Dinosaurs lately have been objects of interest not just to museums but to private concerns, as well. Last week, two dinosaurs, dubbed the "dueling dinosaurs" because they appear to be tangled in combat, failed to sell at auction in New York. The pair were excavated by a private specimen-hunting company and placed on sale for $7 million to $9 million. The New York Times reported that museum curators were miffed by the private discovery and sale process, which can be prohibitively expensive for them to get in the game.

The highest bid, however, was $5.5 million, which didn't meet the reserve price set for the dueling dinos. "I've had museums mention that they had difficulty coming up with the funds this quickly. But should the lot not sell, which of course occurred, they want us to be in negotiations immediately," the auction house told Reuters. Museums, though, have spent top dollar before. In 1997, The Field Museum in Chicago paid the highest price ever for a dinosaur: $8.3 million for a Tyrannosaurus rex named Sue.

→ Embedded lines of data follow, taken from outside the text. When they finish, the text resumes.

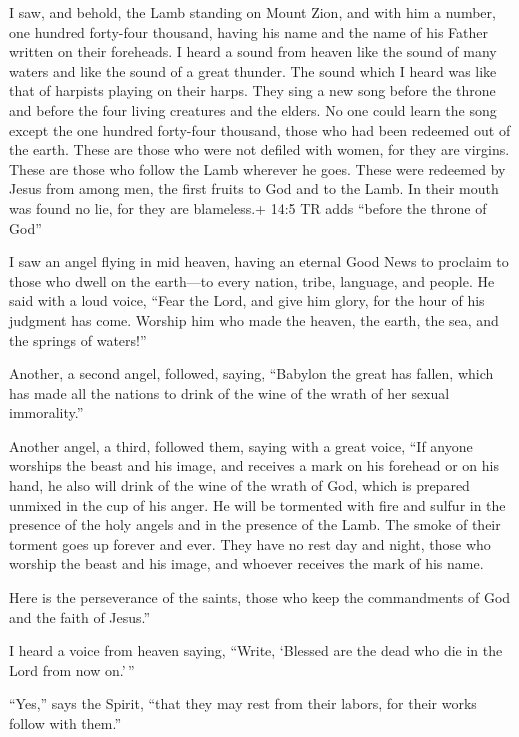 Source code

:  I saw, and behold, the Lamb standing on Mount Zion, and
with him a number, one hundred forty-four thousand, having his name and
the name of his Father written on their foreheads.  I heard
a sound from heaven like the sound of many waters and like the sound of
a great thunder. The sound which I heard was like that of harpists
playing on their harps.  They sing a new song before the
throne and before the four living creatures and the elders. No one could
learn the song except the one hundred forty-four thousand, those who had
been redeemed out of the earth.  These are those who were
not defiled with women, for they are virgins. These are those who follow
the Lamb wherever he goes. These were redeemed by Jesus from among men,
the first fruits to God and to the Lamb.  In their mouth was
found no lie, for they are blameless.+ 14:5 TR adds ``before the throne
of God''

 I saw an angel flying in mid heaven, having an eternal Good
News to proclaim to those who dwell on the earth---to every nation,
tribe, language, and people.  He said with a loud voice,
``Fear the Lord, and give him glory, for the hour of his judgment has
come. Worship him who made the heaven, the earth, the sea, and the
springs of waters!''

 Another, a second angel, followed, saying, ``Babylon the
great has fallen, which has made all the nations to drink of the wine of
the wrath of her sexual immorality.''

 Another angel, a third, followed them, saying with a great
voice, ``If anyone worships the beast and his image, and receives a mark
on his forehead or on his hand,  he also will drink of the
wine of the wrath of God, which is prepared unmixed in the cup of his
anger. He will be tormented with fire and sulfur in the presence of the
holy angels and in the presence of the Lamb.  The smoke of
their torment goes up forever and ever. They have no rest day and night,
those who worship the beast and his image, and whoever receives the mark
of his name.

 Here is the perseverance of the saints, those who keep the
commandments of God and the faith of Jesus.''

 I heard a voice from heaven saying, ``Write, `Blessed are
the dead who die in the Lord from now on.'\,''

``Yes,'' says the Spirit, ``that they may rest from their labors, for
their works follow with them.''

Misty couldn't command such a fee. But fossil and the story of her discovery is interesting in its own way. A German archaeologist, Raimund Albersdoerfer, brought his sons with him to help on a dig in Wyoming. According to the BBC, the kids weren't helping so much as bugging their old man to go find their own bones. Finally he let them go. Later, the boys came running back saying they found a fossil too big to carry.